**Your goal**
Lines from the top of the entries through the line that has "Salesforce's position regarding" must be duplicated exactly, and no others.

Records from a data source
▶

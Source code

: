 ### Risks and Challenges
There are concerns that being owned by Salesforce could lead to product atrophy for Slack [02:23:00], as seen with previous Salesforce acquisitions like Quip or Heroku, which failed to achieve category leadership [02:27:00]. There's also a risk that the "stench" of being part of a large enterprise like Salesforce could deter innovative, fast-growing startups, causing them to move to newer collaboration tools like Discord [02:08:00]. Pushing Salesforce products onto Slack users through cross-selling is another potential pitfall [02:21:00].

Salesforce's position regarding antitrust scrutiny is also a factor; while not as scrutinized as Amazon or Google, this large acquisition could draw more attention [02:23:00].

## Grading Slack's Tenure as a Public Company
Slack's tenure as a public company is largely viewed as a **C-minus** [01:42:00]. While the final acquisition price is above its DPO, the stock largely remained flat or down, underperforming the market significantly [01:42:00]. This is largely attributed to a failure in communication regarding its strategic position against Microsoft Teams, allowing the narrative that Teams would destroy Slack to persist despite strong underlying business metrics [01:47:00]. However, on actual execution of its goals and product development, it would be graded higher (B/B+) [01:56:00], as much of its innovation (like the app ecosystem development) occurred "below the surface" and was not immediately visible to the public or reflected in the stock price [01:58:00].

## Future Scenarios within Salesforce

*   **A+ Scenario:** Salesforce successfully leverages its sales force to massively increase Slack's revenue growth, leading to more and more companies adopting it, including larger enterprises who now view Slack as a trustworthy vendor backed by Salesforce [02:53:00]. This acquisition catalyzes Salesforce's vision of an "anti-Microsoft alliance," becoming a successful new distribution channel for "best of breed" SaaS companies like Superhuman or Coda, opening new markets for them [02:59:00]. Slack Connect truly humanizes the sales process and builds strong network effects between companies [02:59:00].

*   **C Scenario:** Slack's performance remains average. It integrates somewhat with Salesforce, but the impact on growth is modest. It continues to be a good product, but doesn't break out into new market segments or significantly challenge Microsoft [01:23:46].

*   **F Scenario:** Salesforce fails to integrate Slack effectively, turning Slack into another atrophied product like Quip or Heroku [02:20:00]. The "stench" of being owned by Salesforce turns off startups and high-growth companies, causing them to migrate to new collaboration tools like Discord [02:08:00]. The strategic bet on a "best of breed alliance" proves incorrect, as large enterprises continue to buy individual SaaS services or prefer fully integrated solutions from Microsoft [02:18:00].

◀

**Response below**
Source code

: ### Risks and Challenges
There are concerns that being owned by Salesforce could lead to product atrophy for Slack [02:23:00], as seen with previous Salesforce acquisitions like Quip or Heroku, which failed to achieve category leadership [02:27:00]. There's also a risk that the "stench" of being part of a large enterprise like Salesforce could deter innovative, fast-growing startups, causing them to move to newer collaboration tools like Discord [02:08:00]. Pushing Salesforce products onto Slack users through cross-selling is another potential pitfall [02:21:00].

Salesforce's position regarding antitrust scrutiny is also a factor; while not as scrutinized as Amazon or Google, this large acquisition could draw more attention [02:23:00].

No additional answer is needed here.